このところ深夜の徘徊が収まってきたとほっとしていた矢先のできごとに、新たな介護ステージの幕開けか?これを引き金に認知症吠えをするようになっちゃうの?と不安がぞわぞわ這い上がってくる。
興奮に身をよじり、「かおーん かおーん」と鳴く犬をなだめながら、口元に水の容器を差し出してみる。
すると砂漠で乾ききった馬のようにだばだばと音を立ててそれを飲み、ようやく気持ちが静まったのだろう、目をぱちくりさせて鳴きやんだ。
良かった、助かった……。このままだと翌日、マンションの管理組合に匿名の苦情が寄せられていたかもしれない。

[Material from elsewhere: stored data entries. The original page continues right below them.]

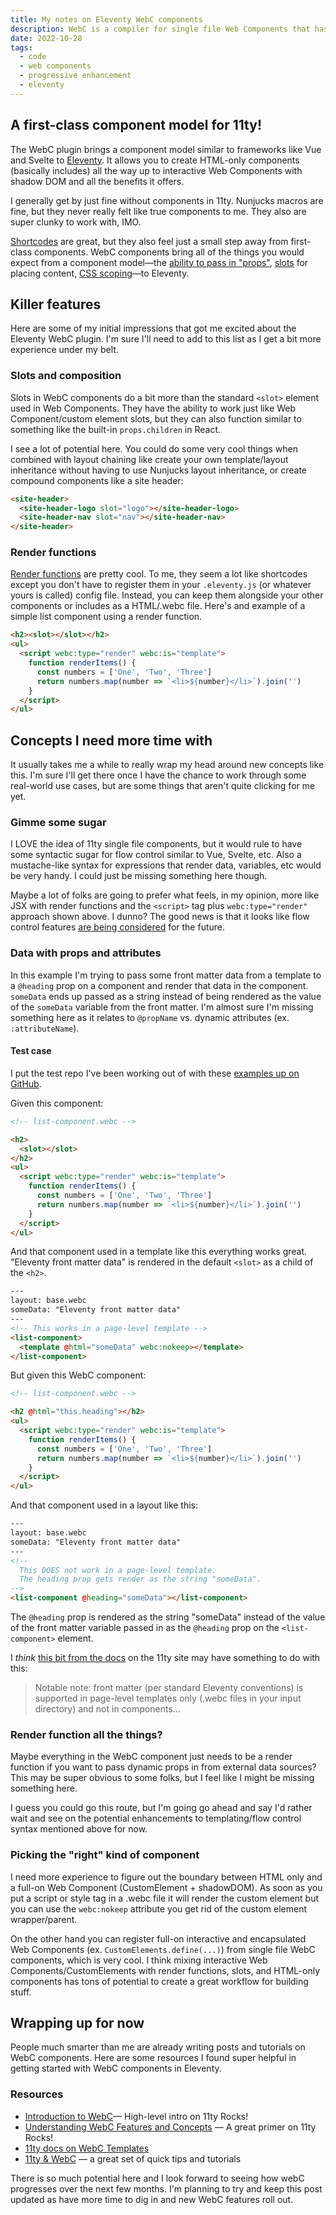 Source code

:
```yaml
---
title: My notes on Eleventy WebC components
description: WebC is a compiler for single file Web Components that has some very exciting implications for Eleventy!
date: 2022-10-28
tags:
  - code
  - web components
  - progressive enhancement
  - eleventy
---
```

## A first-class component model for 11ty!

The WebC plugin brings a component model similar to frameworks like Vue and Svelte to [Eleventy](https://www.11ty.dev/). It allows you to create HTML-only components (basically includes) all the way up to interactive Web Components with shadow DOM and all the benefits it offers.

I generally get by just fine without components in 11ty. Nunjucks macros are fine, but they never really felt like true components to me. They also are super clunky to work with, IMO.

[Shortcodes](https://www.11ty.dev/docs/shortcodes/) are great, but they also feel just a small step away from first-class components. WebC components bring all of the things you would expect from a component model—the [ability to pass in "props"](https://www.11ty.dev/docs/languages/webc/#props-(properties)), [slots](https://www.11ty.dev/docs/languages/webc/#slots) for placing content, [CSS scoping](https://www.11ty.dev/docs/languages/webc/#webcscoped)—to Eleventy.

## Killer features

Here are some of my initial impressions that got me excited about the Eleventy WebC plugin. I'm sure I'll need to add to this list as I get a bit more experience under my belt.

### Slots and composition

Slots in WebC components do a bit more than the standard `<slot>` element used in Web Components. They have the ability to work just like Web Component/custom element slots, but they can also function similar to something like the built-in `props.children` in React.

I see a lot of potential here. You could do some very cool things when combined with layout chaining like create your own template/layout inheritance without having to use Nunjucks layout inheritance, or create compound components like a site header:

```html
<site-header>
  <site-header-logo slot="logo"></site-header-logo>
  <site-header-nav slot="nav"></site-header-nav>
</site-header>
```

### Render functions

[Render functions](https://www.11ty.dev/docs/languages/webc/#webctyperender-(javascript-render-functions)) are pretty cool. To me, they seem a lot like shortcodes except you don't have to register them in your `.eleventy.js` (or whatever yours is called) config file. Instead, you can keep them alongside your other components or includes as a HTML/.webc file. Here's and example of a simple list component using a render function.

```html
<h2><slot></slot></h2>
<ul>
  <script webc:type="render" webc:is="template">
    function renderItems() {
      const numbers = ['One', 'Two', 'Three']
      return numbers.map(number => `<li>${number}</li>`).join('')
    }
  </script>
</ul>
```

## Concepts I need more time with

It usually takes me a while to really wrap my head around new concepts like this. I'm sure I'll get there once I have the chance to work through some real-world use cases, but are some things that aren't quite clicking for me yet.

### Gimme some sugar

I LOVE the idea of 11ty single file components, but it would rule to have some syntactic sugar for flow control similar to Vue, Svelte, etc. Also a mustache-like syntax for expressions that render data, variables, etc would be very handy. I could just be missing something here though.

Maybe a lot of folks are going to prefer what feels, in my opinion, more like JSX with render functions and the `<script>` tag plus `webc:type="render"` approach shown above. I dunno? The good news is that it looks like flow control features [are being considered](https://github.com/11ty/webc/issues/28) for the future.

###  Data with props and attributes

In this example I'm trying to pass some front matter data from a template to a `@heading` prop on a component and render that data in the component. `someData` ends up passed as a string instead of being rendered as the value of the `someData` variable from the front matter. I'm almost sure I'm missing something here as it relates to `@propName` vs. dynamic attributes (ex. `:attributeName`).

#### Test case

I put the test repo I've been working out of with these [examples up on GitHub](https://github.com/levimcg/11ty-webc-sandbox).

Given this component:

```html
<!-- list-component.webc -->

<h2>
  <slot></slot>
</h2>
<ul>
  <script webc:type="render" webc:is="template">
    function renderItems() {
      const numbers = ['One', 'Two', 'Three']
      return numbers.map(number => `<li>${number}</li>`).join('')
    }
  </script>
</ul>
```

And that component used in a template like this everything works great. "Eleventy front matter data" is rendered in the default `<slot>` as a child of the `<h2>`.

```html
---
layout: base.webc
someData: "Eleventy front matter data"
---
<!-- This works in a page-level template -->
<list-component>
  <template @html="someData" webc:nokeep></template>
</list-component>
```

But given this WebC component:

```html
<!-- list-component.webc -->

<h2 @html="this.heading"></h2>
<ul>
  <script webc:type="render" webc:is="template">
    function renderItems() {
      const numbers = ['One', 'Two', 'Three']
      return numbers.map(number => `<li>${number}</li>`).join('')
    }
  </script>
</ul>
```

And that component used in a layout like this:

```html
---
layout: base.webc
someData: "Eleventy front matter data"
---
<!--
  This DOES not work in a page-level template.
  The heading prop gets render as the string "someData".
-->
<list-component @heading="someData"></list-component>
```

The `@heading` prop is rendered as the string "someData" instead of the value of the front matter variable passed in as the `@heading` prop on the `<list-component>` element.

I *think* [this bit from the docs](https://www.11ty.dev/docs/languages/webc/#front-matter) on the 11ty site may have something to do with this:

> Notable note: front matter (per standard Eleventy conventions) is supported in page-level templates only (.webc files in your input directory) and not in components...

### Render function all the things?

Maybe everything in the WebC component just needs to be a render function if you want to pass dynamic props in from external data sources? This may be super obvious to some folks, but I feel like I might be missing something here.

I guess you could go this route, but I'm going go ahead and say I'd rather wait and see on the potential enhancements to templating/flow control syntax mentioned above for now.

### Picking the "right" kind of component

I need more experience to figure out the boundary between HTML only and a full-on Web Component (CustomElement + shadowDOM). As soon as you put a script or style tag in a .webc file it will render the custom element but you can use the `webc:nokeep` attribute you get rid of the custom element wrapper/parent.

On the other hand you can register full-on interactive and encapsulated Web Components (ex. `CustomElements.define(...)`) from single file WebC components, which is very cool. I think mixing interactive Web Components/CustomElements with render functions, slots, and HTML-only components has tons of potential to create a great workflow for building stuff.

## Wrapping up for now

People much smarter than me are already writing posts and tutorials on WebC components. Here are some resources I found super helpful in getting started with WebC components in Eleventy.

### Resources

- [Introduction to WebC](https://11ty.rocks/posts/introduction-webc/)— High-level intro on 11ty Rocks!
- [Understanding WebC Features and Concepts](https://11ty.rocks/posts/understanding-webc-features-and-concepts/) — A great primer on 11ty Rocks!
- [11ty docs on WebC Templates](https://www.11ty.dev/docs/languages/webc/)
- [11ty & WebC](https://11ty.webc.fun/) — a great set of quick tips and tutorials

There is so much potential here and I look forward to seeing how webC progresses over the next few months. I'm planning to try and keep this post updated as have more time to dig in and new WebC features roll out.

水を飲み干してぼんやりしているマヤに「いなばちゅーる チキンミックス味」を差し出すと、正気を取り戻したようにぺちゃぺちゃと舐め、ころんと横になるとあっという間に寝息をたてはじめた。
一体どのくらいの間トイレの壁とにらめっこしていたのだろうか。しばらくの間じいっと考え込んでいたに違いない。
でも、どうにも進退窮まって、こわくてこわくてたまらなくなって、恐怖が爆発した末のあの恐ろしい鳴き声だったのだろう。
認知症が日に日に進行しているマヤ。
もう私たちのことを認識していないかのように映る日もあるけれど、「困った時には仲間を呼べばいい」ということは覚えていてくれているのかな。
眠い頭でそんなことを考えながら、ちゅーるを食べて安らかに眠っている茶色い生きものをそっと撫でてみるのだった。